In the summer of 2022, an undercover agent for the Frankfurt police was murdered in Spain. Now in Turkey, according to research by WDR and NDR a suspect arrested.

By Florian Flade, WDR, Reiko Pinkert and Jonas Schreijäg, NDR

For the Spanish police, it was initially not an unusual case: a brutal murder in a drug environment, which actually happens more often on the Costa del Sol. In June 2022, a body was discovered in a holiday resort in Marbella in southern Spain: a man tied to a chair with a plastic wrap wrapped around his head. He was killed with several shots.

The dead man is Aleksandar K., a 34-year-old Serb who last lived in Offenbach, Hesse – and was working as an undercover agent for the Frankfurt criminal police at the time of his murder WDR and NDR had researched last year.

For years, K. had provided the German investigators with information from the drug world: about smuggler networks that are said to have brought cannabis and cocaine from Spain to Germany. While he was spying for the German police, K. himself is said to have organized large-scale drug transports.

Exact circumstances unclear

The police informant is said to have been tortured before his death. Apparently he was murdered because his spying activities were exposed. However, the exact circumstances of the murder have not been clarified to this day. In any case, the suspects, who come from Germany, were able to flee abroad. The Spanish investigators were able to quickly establish their identities using surveillance camera recordings and fingerprints, among other things, and put them on an international wanted list.

According to information from WDR and NDR One of the suspects has now been arrested in Türkiye. It is Tolga S., who is said to be a member of a German branch of the Hells Angels. Aleksandar K. is said to have owed Tolga S. money, presumably from drug deals.

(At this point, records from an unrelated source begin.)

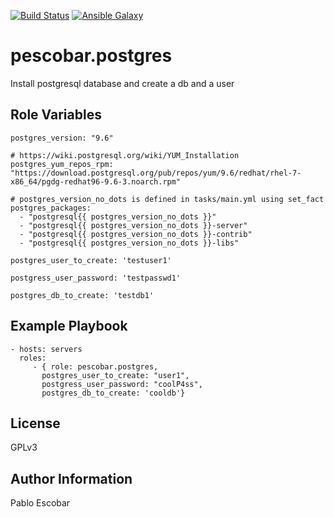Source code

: [![Build Status](https://travis-ci.org/pescobar/ansible-role-postgres.svg?branch=master)](https://travis-ci.org/pescobar/ansible-role-postgres)
[![Ansible Galaxy](https://img.shields.io/badge/galaxy-pescobar.postgres-blue.svg)](https://galaxy.ansible.com/pescobar/postgres)

pescobar.postgres
=========

Install postgresql database and create a db and a user

Role Variables
--------------
```
postgres_version: "9.6"

# https://wiki.postgresql.org/wiki/YUM_Installation
postgres_yum_repos_rpm: "https://download.postgresql.org/pub/repos/yum/9.6/redhat/rhel-7-x86_64/pgdg-redhat96-9.6-3.noarch.rpm"

# postgres_version_no_dots is defined in tasks/main.yml using set_fact
postgres_packages:
  - "postgresql{{ postgres_version_no_dots }}"
  - "postgresql{{ postgres_version_no_dots }}-server"
  - "postgresql{{ postgres_version_no_dots }}-contrib"
  - "postgresql{{ postgres_version_no_dots }}-libs"

postgres_user_to_create: 'testuser1'

postgress_user_password: 'testpasswd1'

postgres_db_to_create: 'testdb1'
```

Example Playbook
----------------

    - hosts: servers
      roles:
         - { role: pescobar.postgres,
	 	   postgres_user_to_create: "user1",
		   postgress_user_password: "coolP4ss",
		   postgres_db_to_create: 'cooldb'}

License
-------

GPLv3

Author Information
------------------

Pablo Escobar
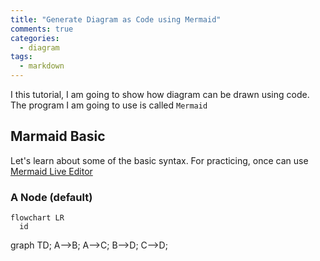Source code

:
 ```yaml
---
title: "Generate Diagram as Code using Mermaid"
comments: true
categories:
  - diagram
tags:
  - markdown
---
```


I this tutorial, I am going to show how diagram can be drawn using code. The program I am going to use is called `Mermaid`

## Marmaid Basic 
Let's learn about some of the basic syntax. For practicing, once can use [Mermaid Live Editor](https://mermaid-js.github.io/mermaid-live-editor)

### A Node (default)

```mermaid
flowchart LR
  id
```
<script src="https://unpkg.com/mermaid@8.0.0/dist/mermaid.min.js"></script>
<div class="mermaid">
graph TD;
    A-->B;
    A-->C;
    B-->D;
    C-->D;
</div>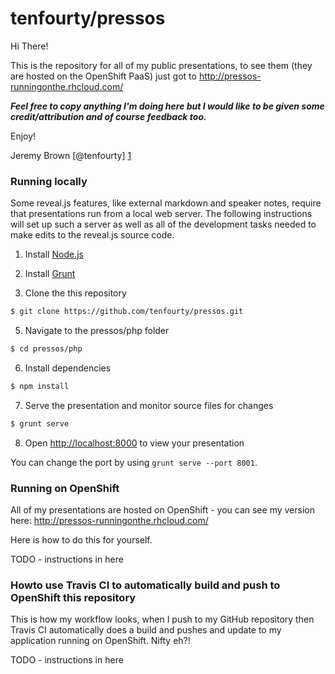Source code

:# tenfourty/pressos

Hi There!

This is the repository for all of my public presentations, to see them (they are hosted on the OpenShift PaaS) just got to <http://pressos-runningonthe.rhcloud.com/>

***Feel free to copy anything I'm doing here but I would like to be given some credit/attribution and of course feedback too.***

Enjoy!

Jeremy Brown  [@tenfourty] [1]

[1]: http://twitter.com/tenfourty/ "@tenfourty"

### Running locally

Some reveal.js features, like external markdown and speaker notes, require that presentations run from a local web server. The following instructions will set up such a server as well as all of the development tasks needed to make edits to the reveal.js source code.

1. Install [Node.js](http://nodejs.org/)

2. Install [Grunt](http://gruntjs.com/getting-started#installing-the-cli)

4. Clone the this repository
```sh
$ git clone https://github.com/tenfourty/pressos.git
```

5. Navigate to the pressos/php folder
```sh
$ cd pressos/php
```

6. Install dependencies
```sh
$ npm install
```

7. Serve the presentation and monitor source files for changes
```sh
$ grunt serve
```

8. Open <http://localhost:8000> to view your presentation

You can change the port by using `grunt serve --port 8001`.

### Running on OpenShift

All of my presentations are hosted on OpenShift - you can see my version here:  <http://pressos-runningonthe.rhcloud.com/>

Here is how to do this for yourself.

TODO - instructions in here

### Howto use Travis CI to automatically build and push to OpenShift this repository

This is how my workflow looks, when I push to my GitHub repository then Travis CI automatically does a build and pushes and update to my application running on OpenShift. Nifty eh?!

TODO - instructions in here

Tolga S. is said to have initially been detained by the Turkish police for another crime, but a check then revealed that the man was wanted by the Spanish judiciary with an international arrest warrant.

Suspected accomplices on the run

A spokesman for the Spanish judicial authorities confirmed an arrest in the case upon request. Learned from circles at the Spanish Policía Nacional NDR and WDRthat Tolga S. was transferred from Turkey to Málaga on April 8th. Tolga S. is now facing charges in Spain for the murder of Aleksandar K. The alleged accomplices are still on the run.

In Germany, the Hanau public prosecutor initially investigated the case. In the meantime, however, the proceedings have been discontinued, as a spokesman for the authority announced, “since all possible investigations in the Federal Republic of Germany have been carried out and therefore there are no further avenues for investigation.” The previous findings on the murder case had been transmitted to the Spanish authorities through legal assistance.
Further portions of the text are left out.